Reactivation of the human cytomegalovirus major immediate-early regulatory region and viral replication in embryonal NTera2 cells: role of trichostatin A, retinoic acid, and deletion of the 21-base-pair repeats and modulator

Abstract

Inactivity of the human cytomegalovirus (HCMV) major immediate-early regulatory region (MIERR), which is composed of promoter, enhancer, unique region, and modulator, is linked to lack of HCMV replication in latently infected cells and in other nonpermissive cell types, including human embryonal NTera2 carcinoma (NT2) cells. I refined the embryonal NT2 cell model to enable characterization of the unknown mechanistic basis for silencing of HCMV MIERR-dependent transcription and viral replication in nonpermissive cells. These infected NT2 cells contain nonreplicating viral genomes with electrophoretic mobility equivalent to a supercoiled, bacterial artificial chromosome of comparable molecular weight. MIERR-dependent transcription is minimal to negligible. Increasing the availability of positive-acting transcription factors by retinoic acid (RA) treatment after infection is largely insufficient in reactivating the MIERR. In contrast, trichostatin A (TSA), a histone deacetylase inhibitor, reactivates MIERR-dependent transcription. Contrary to prior findings produced from transfected MIERR segments, deletion of the 21-bp repeats and modulator from the MIERR in the viral genome does not relieve MIERR silencing. To demonstrate that MIERR silencing likely results from enhancer inactivity, I examined an HCMV with a heterologous MIERR promoter that is enhancer dependent but exempt from IE2 p86-mediated negative autoregulation. This heterologous promoter, like its neighboring native MIERR promoter, exhibits immediate-early transcriptional kinetics in fibroblasts. In embryonal NT2 cells, the heterologous MIERR promoter is transcriptionally inactive.
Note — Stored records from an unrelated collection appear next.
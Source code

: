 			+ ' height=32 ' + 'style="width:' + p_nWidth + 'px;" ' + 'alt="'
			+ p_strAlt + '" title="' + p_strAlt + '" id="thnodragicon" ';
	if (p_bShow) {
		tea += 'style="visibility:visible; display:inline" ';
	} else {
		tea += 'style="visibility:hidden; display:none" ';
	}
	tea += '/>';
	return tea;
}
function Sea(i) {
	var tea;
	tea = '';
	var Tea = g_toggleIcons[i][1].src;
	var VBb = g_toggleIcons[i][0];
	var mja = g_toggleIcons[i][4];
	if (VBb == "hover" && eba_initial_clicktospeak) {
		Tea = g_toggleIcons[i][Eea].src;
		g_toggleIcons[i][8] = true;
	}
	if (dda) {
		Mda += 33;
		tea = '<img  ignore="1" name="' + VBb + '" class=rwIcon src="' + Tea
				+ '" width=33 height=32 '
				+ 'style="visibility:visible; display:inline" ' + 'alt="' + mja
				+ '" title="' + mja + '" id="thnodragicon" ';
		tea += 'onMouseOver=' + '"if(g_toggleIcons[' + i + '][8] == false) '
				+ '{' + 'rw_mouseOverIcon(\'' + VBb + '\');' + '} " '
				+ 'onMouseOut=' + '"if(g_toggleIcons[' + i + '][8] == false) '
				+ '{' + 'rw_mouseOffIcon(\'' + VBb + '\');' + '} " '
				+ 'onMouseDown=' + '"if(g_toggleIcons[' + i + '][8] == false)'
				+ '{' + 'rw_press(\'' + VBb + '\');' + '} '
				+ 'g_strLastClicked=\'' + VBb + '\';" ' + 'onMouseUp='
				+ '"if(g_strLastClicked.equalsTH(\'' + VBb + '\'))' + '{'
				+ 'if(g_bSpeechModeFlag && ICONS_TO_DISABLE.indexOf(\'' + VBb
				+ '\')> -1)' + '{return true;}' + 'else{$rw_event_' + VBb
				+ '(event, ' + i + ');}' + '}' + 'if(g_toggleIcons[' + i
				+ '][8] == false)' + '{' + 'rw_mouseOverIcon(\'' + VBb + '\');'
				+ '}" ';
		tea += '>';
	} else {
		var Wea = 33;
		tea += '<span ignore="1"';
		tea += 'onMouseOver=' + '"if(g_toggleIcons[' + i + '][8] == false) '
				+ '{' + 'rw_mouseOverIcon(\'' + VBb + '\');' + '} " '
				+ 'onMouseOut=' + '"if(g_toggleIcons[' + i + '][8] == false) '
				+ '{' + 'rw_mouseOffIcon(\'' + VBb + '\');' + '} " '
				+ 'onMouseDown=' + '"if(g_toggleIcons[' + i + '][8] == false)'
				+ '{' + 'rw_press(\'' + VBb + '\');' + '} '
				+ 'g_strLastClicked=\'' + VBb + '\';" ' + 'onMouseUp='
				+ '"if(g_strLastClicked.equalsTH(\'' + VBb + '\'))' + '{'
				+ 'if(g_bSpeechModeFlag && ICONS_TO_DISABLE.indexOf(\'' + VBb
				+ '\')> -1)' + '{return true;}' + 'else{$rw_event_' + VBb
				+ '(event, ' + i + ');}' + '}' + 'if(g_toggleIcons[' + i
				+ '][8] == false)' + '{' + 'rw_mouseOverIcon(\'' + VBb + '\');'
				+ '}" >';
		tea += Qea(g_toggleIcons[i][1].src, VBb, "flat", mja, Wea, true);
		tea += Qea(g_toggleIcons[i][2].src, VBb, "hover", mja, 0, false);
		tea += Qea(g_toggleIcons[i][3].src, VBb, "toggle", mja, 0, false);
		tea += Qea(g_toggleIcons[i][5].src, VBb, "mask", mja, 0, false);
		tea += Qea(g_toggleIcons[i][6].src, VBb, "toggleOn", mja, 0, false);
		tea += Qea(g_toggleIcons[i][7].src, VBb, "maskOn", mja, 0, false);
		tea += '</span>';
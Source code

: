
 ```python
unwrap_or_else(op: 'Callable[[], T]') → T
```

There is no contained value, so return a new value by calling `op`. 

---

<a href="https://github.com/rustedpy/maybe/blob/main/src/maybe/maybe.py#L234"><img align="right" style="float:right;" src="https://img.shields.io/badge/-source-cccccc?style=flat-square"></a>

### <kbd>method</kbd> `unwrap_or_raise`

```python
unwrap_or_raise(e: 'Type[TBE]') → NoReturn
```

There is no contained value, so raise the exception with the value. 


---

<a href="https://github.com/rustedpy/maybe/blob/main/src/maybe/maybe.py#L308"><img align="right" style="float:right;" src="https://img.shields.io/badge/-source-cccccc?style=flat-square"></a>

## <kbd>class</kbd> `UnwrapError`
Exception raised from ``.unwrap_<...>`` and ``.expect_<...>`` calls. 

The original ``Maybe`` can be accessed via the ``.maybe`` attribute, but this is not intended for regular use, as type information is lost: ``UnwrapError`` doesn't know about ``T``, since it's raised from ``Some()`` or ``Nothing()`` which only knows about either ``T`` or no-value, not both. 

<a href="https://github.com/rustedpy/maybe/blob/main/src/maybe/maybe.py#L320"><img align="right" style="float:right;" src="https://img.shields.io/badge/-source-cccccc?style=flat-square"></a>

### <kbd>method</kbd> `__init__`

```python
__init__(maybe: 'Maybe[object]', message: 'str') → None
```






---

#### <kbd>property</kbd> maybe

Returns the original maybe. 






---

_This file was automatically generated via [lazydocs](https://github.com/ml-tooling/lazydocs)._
This silence is relieved by TSA but not by RA. Remarkably, TSA-induced reactivation of MIERR-dependent transcription from quiescent viral genomes is followed by release of infectious virus. I conclude that a mechanism of active repression imposes a block to MIERR-dependent transcription and viral replication in embryonal NT2 cells. Because TSA overcomes the block, viral gene silencing may involve histone deacetylase-based modification of viral chromatin, which might account for the covalently closed circular conformation of quiescent HCMV genomes.

FIG. 1

HCMV genomes in uninduced and RA-induced NT2 cells differ in structure. (A) Analysis of HCMV rΔ-640/-1108SVgfp genomes in uninduced NT2 cells at 48 h p.i. rΔ-640/-1108SVgfp was isolated by centrifugation through a sorbital cushion, and uninduced NT2 cells were grown in stem cell conditions (see Materials and Methods). Mock (MOC)- or rΔ-640/-1108SVgfp-infected cells (MOI of 50) were washed thrice after viral absorption (1.5 h). RA (10 μM), PFA (400 μg/ml), or nothing (−) was added (Add) to the growth medium. Less than 0.01% of infected NT2 cells without additive emitted green fluorescence at 48 h p.i. (HPI). Cells (10⁶/sample) were harvested, washed, and subjected to Gardella gel electrophoresis and Southern blot analysis using a ³²P-labeled HCMV-specific probe. The autoradiogram was exposed for 240 h. Isolated WT virions (VIR) were mixed with uninfected cells (10⁶) to determine mobility of the 240-kbp linear genome among cellular chromosomes. Positions of immobile and 240-kbp linear viral genomes are shown. (B) Comparison of mobility of a 250-kbp BAC with WT genomes in uninduced NT2 cells. Infection was performed as described for panel A except that the source of WT was filtered (0.4-μm-pore-size-filter) crude viral stock (MOI of 10). After viral adsorption, PFA (400 μg/ml) was added to or omitted from the growth medium. At 48 h p.i. (HPI), WT- and mock (MOC)-infected cells (10⁶/sample) were subjected to Gardella gel electrophoresis and Southern blot analysis using a ³²P-labeled BAC- or HCMV-specific probe. Isolated virions (VIR) and bacteria containing a 250-kbp BAC were each mixed with uninfected cells (10⁶) to mark positions of 240-kbp linear and 250-kbp CCC molecules, respectively. Autoradiography exposure was 8 and 144 h for BAC- and HCMV-specific probes, respectively. (C) Analysis of WT genomes in RA-induced NT2 cells at 24 and 48 h p.i. (HPI). NT2 cells were pretreated with RA (10 μM) for 7 days prior to infection; RA was omitted during infection. WT- and mock (MOC)-infected RA-induced NT2 cells (10⁶/sample) were subjected to Gardella gel electrophoresis and Southern blot analysis as described for panel B. After viral absorption, PFA (400 μg/ml) was added to or omitted from the growth medium. Isolated virions (VIR) or bacteria containing a 250-kbp BAC were prepared for analysis as described for panel B. Autoradiography exposure was 18 h for BAC- and HCMV-specific probes.

FIG. 2

Effect of TSA or RA on viral MIERR- and US3 promoter-dependent transcription in preinfected embryonal NT2 cells. (A) Analysis of IE1 RNA in WT- and mock-infected NT2 cells at 24 h p.i. RA (10 μM) or TSA (100 ng/ml) was added to or omitted from growth medium at 1.5 h p.i. as described in Materials and Methods. Isolated RNA (25 μg/sample) was subjected to RPA using both viral IE1- and cellular actin-specific riboprobes. Arrows indicate positions of protected unspliced and spliced IE1 and actin RNAs. (B) Analysis of US3 RNA at 24 h p.i. Isolated RNAs used for panel A were also subjected to RPA, with US3- and actin-specific riboprobes. Std, standard; nt, nucleotides.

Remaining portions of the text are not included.